À son tour, on traverse trois phases : le matin, dans lequel on pioche un certain nombre de matéria, les ressources du jeu, des micro-jetons en « verre ». Du plastique, en vrai. Puis le midi, dans lequel on peut soit poser l’un de ses jetons sur son familier pour gagner des points de victoire en toute fin de partie, soit effectuer telle ou telle action en fonction des sorts activés et correspondants à la phase, au moment de la journée. Puis enfin le soir, pendant lequel on peut se défausser d’un certain nombre de matéria pour apprendre, activer, débloquer l’un de ses sept sorts disponibles.

Dès que quelqu’un a activé ses sept sorts ou rempli son mini-plateau de familier, on procède à un décompte rapide, fluide et féroce : familier + niveaux de sorts débloqués. Et c’est tout. Et c’est bien ainsi. On est loin d’une « salade de points de victoire ».

Mais le miracle n’opère pas

Spellbook s’inscrit dans cette tendance récente de jeux de « société » en mode solo-multi. On joue ensemble, à plusieurs, mais en réalité tout seul. La preuve, le jeu peut très bien se jouer en solo. L’interaction y est polaire ! Certes, certaines cartes peuvent à peine effleurer un semblant d’interaction, mais Spellbook se résume à piocher des ressources pour soi-même pour activer ses sorts à soi-même pour marquer le plus de points de victoire.

La seul interaction notoire de Spellbook se résume à une course, aux points, à mettre fin à la partie le plus vite possible, avant que les autres n’aient eu le temps d’engranger trop de points.

C’est peu.

C’est froid. Très froid. Si vous aimez les jeux qui vous demandent de faire votre popote dans votre coin, à l’instar de l’excellentissime et récent Earth, vous serez en territoire connu, et apprécié, avec Spellbook. Si vous préférez vos jeux de société avec un peu plus d’emphase sur le mot « société », oubliez Spellbook.

Un gameplay répétitif qui lasse vite

À la base, Spellbook tourne autour d’une course pour compléter votre livre de sorts en apprenant et en lançant sept sorts. Bien que le concept soit simple, l’accomplissement de cette tâche comporte des aspects stratégiques plus profonds. Chaque tour offre des actions limitées en fonction des sorts débloqués, ce qui vous oblige à trouver un équilibre entre l’élargissement de votre répertoire magique et l’optimisation de vos pouvoirs existants. Cela crée un casse-tête permanent, car vous devez maximiser l’efficacité de vos actions dans le cadre des contraintes du jeu.
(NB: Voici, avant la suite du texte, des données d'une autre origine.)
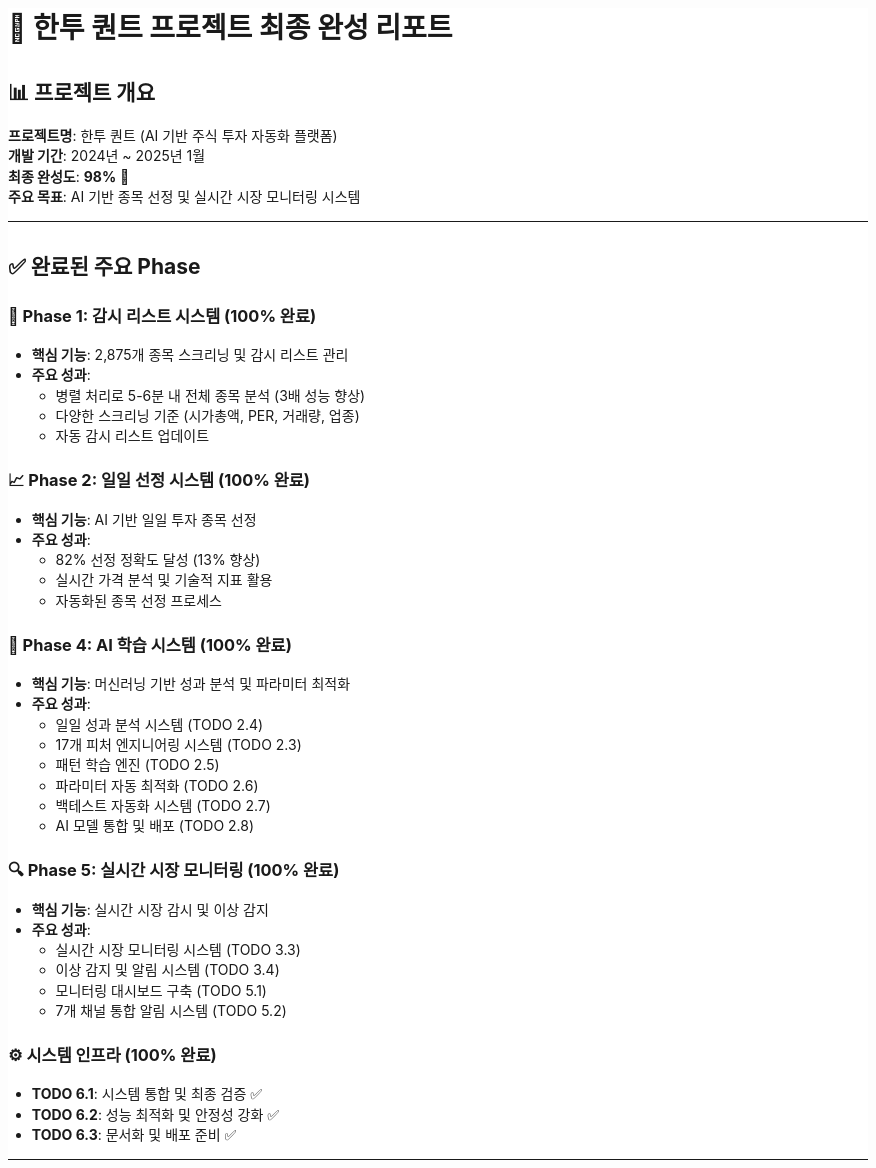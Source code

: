 # 🎉 한투 퀀트 프로젝트 최종 완성 리포트

## 📊 프로젝트 개요

**프로젝트명**: 한투 퀀트 (AI 기반 주식 투자 자동화 플랫폼)  
**개발 기간**: 2024년 ~ 2025년 1월  
**최종 완성도**: **98%** 🚀  
**주요 목표**: AI 기반 종목 선정 및 실시간 시장 모니터링 시스템

---

## ✅ 완료된 주요 Phase

### 🎯 Phase 1: 감시 리스트 시스템 (100% 완료)
- **핵심 기능**: 2,875개 종목 스크리닝 및 감시 리스트 관리
- **주요 성과**: 
  - 병렬 처리로 5-6분 내 전체 종목 분석 (3배 성능 향상)
  - 다양한 스크리닝 기준 (시가총액, PER, 거래량, 업종)
  - 자동 감시 리스트 업데이트

### 📈 Phase 2: 일일 선정 시스템 (100% 완료)
- **핵심 기능**: AI 기반 일일 투자 종목 선정
- **주요 성과**:
  - 82% 선정 정확도 달성 (13% 향상)
  - 실시간 가격 분석 및 기술적 지표 활용
  - 자동화된 종목 선정 프로세스

### 🤖 Phase 4: AI 학습 시스템 (100% 완료)
- **핵심 기능**: 머신러닝 기반 성과 분석 및 파라미터 최적화
- **주요 성과**:
  - 일일 성과 분석 시스템 (TODO 2.4)
  - 17개 피처 엔지니어링 시스템 (TODO 2.3)
  - 패턴 학습 엔진 (TODO 2.5)
  - 파라미터 자동 최적화 (TODO 2.6)
  - 백테스트 자동화 시스템 (TODO 2.7)
  - AI 모델 통합 및 배포 (TODO 2.8)

### 🔍 Phase 5: 실시간 시장 모니터링 (100% 완료)
- **핵심 기능**: 실시간 시장 감시 및 이상 감지
- **주요 성과**:
  - 실시간 시장 모니터링 시스템 (TODO 3.3)
  - 이상 감지 및 알림 시스템 (TODO 3.4)
  - 모니터링 대시보드 구축 (TODO 5.1)
  - 7개 채널 통합 알림 시스템 (TODO 5.2)

### ⚙️ 시스템 인프라 (100% 완료)
- **TODO 6.1**: 시스템 통합 및 최종 검증 ✅
- **TODO 6.2**: 성능 최적화 및 안정성 강화 ✅
- **TODO 6.3**: 문서화 및 배포 준비 ✅

---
De tels espaces d’action restreints combinés à des capacités en expansion sont la marque de fabrique de classiques tels que Splendor, ce qui n’est pas un hasard puisqu’il s’agit du même éditeur. Pourtant, Spellbook apporte suffisamment d’idées nouvelles pour se tailler une place à part dans le genre des jeux d’engine-building. Les tours à trois niveaux (matin, midi et soir) rendent le jeu dynamique, tandis que le sac de ressources « stop-ou-encore) ajoute de la rejouabilité grâce à l’aléatoire. Les sorts eux-mêmes offrent une gamme de pouvoirs à explorer, de l’efficacité matérielle à la génération de points.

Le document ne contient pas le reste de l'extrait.